Recently, tax specialists were faced with two key issues pertaining to the performance of tax obligations, namely: (i) whether a third party can be held liable for the actions of others, including for payments of taxes and duties; and (ii) whether it is possible to pay taxes on behalf of third parties.

Russian tax laws require taxpayers to pay their taxes personally from their own funds. However, if the taxpayer fails to perform this obligation, the tax authorities are entitled to recover the unpaid taxes from the debtor’s related parties. At the same time, court practice gradually expands the list of persons who may be recognised as the taxpayer’s related parties in order to make them subsidiarily liable for tax debts. Russia’s Supreme Court has just validated this approach for the first time (see Case No. А40-77894/2015*).

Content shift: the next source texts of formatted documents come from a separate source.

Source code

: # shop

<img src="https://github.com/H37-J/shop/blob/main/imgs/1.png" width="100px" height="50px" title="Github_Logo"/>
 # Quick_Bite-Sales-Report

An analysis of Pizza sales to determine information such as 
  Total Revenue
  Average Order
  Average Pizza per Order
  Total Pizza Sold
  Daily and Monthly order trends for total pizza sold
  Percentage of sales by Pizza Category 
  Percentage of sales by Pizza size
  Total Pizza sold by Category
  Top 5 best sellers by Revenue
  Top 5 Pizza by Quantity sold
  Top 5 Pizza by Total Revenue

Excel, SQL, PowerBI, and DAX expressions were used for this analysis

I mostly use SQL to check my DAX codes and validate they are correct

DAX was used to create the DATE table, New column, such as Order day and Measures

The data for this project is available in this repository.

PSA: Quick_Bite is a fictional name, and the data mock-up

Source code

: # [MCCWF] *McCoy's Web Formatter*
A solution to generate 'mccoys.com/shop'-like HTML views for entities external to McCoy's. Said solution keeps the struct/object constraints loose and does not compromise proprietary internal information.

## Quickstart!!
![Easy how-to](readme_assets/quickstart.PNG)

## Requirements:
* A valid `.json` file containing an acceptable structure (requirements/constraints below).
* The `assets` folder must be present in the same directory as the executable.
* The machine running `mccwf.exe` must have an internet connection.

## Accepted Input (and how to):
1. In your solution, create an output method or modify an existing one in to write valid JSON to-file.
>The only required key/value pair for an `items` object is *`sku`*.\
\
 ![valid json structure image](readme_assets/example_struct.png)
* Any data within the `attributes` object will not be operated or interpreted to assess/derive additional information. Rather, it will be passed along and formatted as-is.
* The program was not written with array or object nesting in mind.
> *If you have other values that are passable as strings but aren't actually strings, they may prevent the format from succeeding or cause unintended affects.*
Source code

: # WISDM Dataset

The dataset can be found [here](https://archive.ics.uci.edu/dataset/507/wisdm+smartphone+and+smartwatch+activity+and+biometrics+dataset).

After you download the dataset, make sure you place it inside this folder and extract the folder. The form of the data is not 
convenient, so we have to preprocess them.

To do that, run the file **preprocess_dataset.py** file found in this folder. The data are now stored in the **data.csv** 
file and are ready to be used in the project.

Until recently, the tax authorities recovered taxes only from Russian related parties. Now, with the ongoing development of the relevant court practice, taxes may also be recovered from foreign third parties. Accordingly, in its decision in Bankruptcy Case No. A41-45286/14*, the Commercial Court of the Moscow Region held that the taxpayer’s controlling persons (individuals and the majority shareholder incorporated in Cyprus) were subsidiarily liable for the debtor’s tax obligations. Subsequently, in this case, the right of the Federal Tax Service to claim RUB 40m of unpaid taxes passed to the Cypriot company, which was the ultimate owner of the bankrupt company. Otherwise, the subsidiarily liable individuals would have had to execute the court’s decision at their own expense or face the threat of personal bankruptcy or even criminal liability.

The Federal Tax Service has drafted a bill allowing a voluntary payment of taxes for third parties. If the bill is passed, this will be a positive move, as in practice, a person (for example, a shareholder or CEO) is often willing to pay the outstanding taxes on behalf of their company. However, the Russian Tax Code currently prohibits such payments as taxpayers must pay their taxes personally from their own funds.

Thus, the law enforcement practice for the performance of tax obligations is becoming more result-oriented – boosting the state revenues. In this respect, businesses should take into account possible legislative developments, as well as the existing court practice and the risk of being held subsidiarily liable for third parties’ tax payment obligations.